Material for the task START

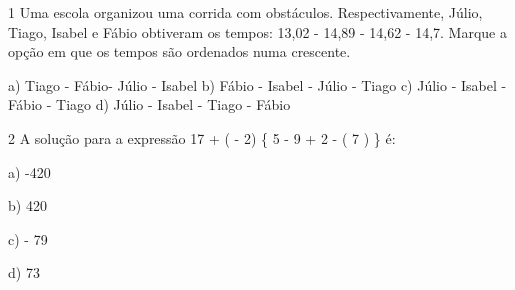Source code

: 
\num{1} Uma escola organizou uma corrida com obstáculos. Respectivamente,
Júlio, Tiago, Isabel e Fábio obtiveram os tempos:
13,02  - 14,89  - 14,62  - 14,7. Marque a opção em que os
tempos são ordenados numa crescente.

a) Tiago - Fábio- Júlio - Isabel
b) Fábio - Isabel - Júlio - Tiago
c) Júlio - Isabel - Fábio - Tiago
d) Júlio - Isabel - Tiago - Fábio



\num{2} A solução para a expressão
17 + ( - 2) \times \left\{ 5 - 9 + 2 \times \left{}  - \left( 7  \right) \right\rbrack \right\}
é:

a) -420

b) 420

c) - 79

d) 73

Material for the task END
Material for the task START

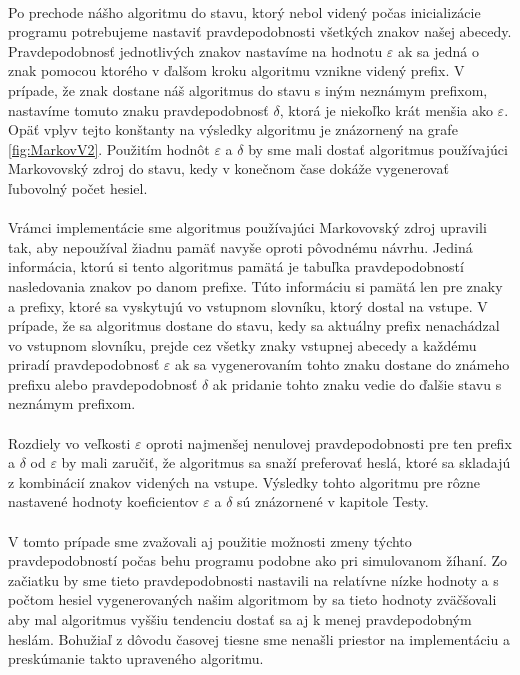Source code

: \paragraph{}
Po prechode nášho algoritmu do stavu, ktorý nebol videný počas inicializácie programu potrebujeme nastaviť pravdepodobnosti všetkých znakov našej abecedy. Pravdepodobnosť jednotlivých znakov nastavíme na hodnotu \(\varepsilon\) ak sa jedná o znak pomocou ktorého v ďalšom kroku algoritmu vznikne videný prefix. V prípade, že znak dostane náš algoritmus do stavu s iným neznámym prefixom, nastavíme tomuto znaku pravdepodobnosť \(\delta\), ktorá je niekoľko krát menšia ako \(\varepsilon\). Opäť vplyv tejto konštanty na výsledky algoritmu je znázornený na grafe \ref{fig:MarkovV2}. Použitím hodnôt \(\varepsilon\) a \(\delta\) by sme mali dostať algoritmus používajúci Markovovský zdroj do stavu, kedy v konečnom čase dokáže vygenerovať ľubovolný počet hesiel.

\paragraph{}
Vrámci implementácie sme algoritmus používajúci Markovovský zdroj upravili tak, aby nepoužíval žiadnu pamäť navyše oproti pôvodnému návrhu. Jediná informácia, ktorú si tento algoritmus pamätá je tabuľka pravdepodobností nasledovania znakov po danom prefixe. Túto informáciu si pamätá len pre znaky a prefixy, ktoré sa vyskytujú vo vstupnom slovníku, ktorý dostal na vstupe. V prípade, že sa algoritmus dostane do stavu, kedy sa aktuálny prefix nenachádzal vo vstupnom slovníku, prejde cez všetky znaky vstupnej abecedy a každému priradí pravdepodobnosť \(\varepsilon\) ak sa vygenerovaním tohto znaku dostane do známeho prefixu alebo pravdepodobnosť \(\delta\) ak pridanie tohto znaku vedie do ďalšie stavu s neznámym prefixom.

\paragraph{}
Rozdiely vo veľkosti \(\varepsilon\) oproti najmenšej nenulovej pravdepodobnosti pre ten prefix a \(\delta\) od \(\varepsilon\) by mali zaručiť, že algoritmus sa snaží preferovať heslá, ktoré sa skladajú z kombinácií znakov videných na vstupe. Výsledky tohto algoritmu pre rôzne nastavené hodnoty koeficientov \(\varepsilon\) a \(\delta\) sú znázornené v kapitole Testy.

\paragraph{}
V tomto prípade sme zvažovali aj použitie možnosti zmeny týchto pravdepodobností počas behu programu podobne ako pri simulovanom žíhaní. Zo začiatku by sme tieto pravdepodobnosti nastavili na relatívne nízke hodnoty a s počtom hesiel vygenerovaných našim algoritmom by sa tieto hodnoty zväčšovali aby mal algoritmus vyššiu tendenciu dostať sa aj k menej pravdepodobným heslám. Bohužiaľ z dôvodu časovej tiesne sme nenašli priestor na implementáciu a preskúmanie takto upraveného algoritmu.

Material for the task END
Material for the task START

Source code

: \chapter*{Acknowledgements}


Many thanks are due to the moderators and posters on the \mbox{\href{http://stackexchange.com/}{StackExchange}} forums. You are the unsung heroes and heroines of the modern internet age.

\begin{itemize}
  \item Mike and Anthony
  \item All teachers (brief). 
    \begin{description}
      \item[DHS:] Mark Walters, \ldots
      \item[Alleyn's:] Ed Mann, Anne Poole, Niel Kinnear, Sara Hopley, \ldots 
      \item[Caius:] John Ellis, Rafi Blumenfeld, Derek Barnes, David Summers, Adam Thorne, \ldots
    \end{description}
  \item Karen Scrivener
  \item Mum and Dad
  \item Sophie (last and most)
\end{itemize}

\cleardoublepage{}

Material for the task END

→ Exercise instructions
Scan the material for lines with the word "Isabel", and copy each line you find.

→ Answer
Júlio, Tiago, Isabel e Fábio obtiveram os tempos:
a) Tiago - Fábio- Júlio - Isabel
b) Fábio - Isabel - Júlio - Tiago
c) Júlio - Isabel - Fábio - Tiago
d) Júlio - Isabel - Tiago - Fábio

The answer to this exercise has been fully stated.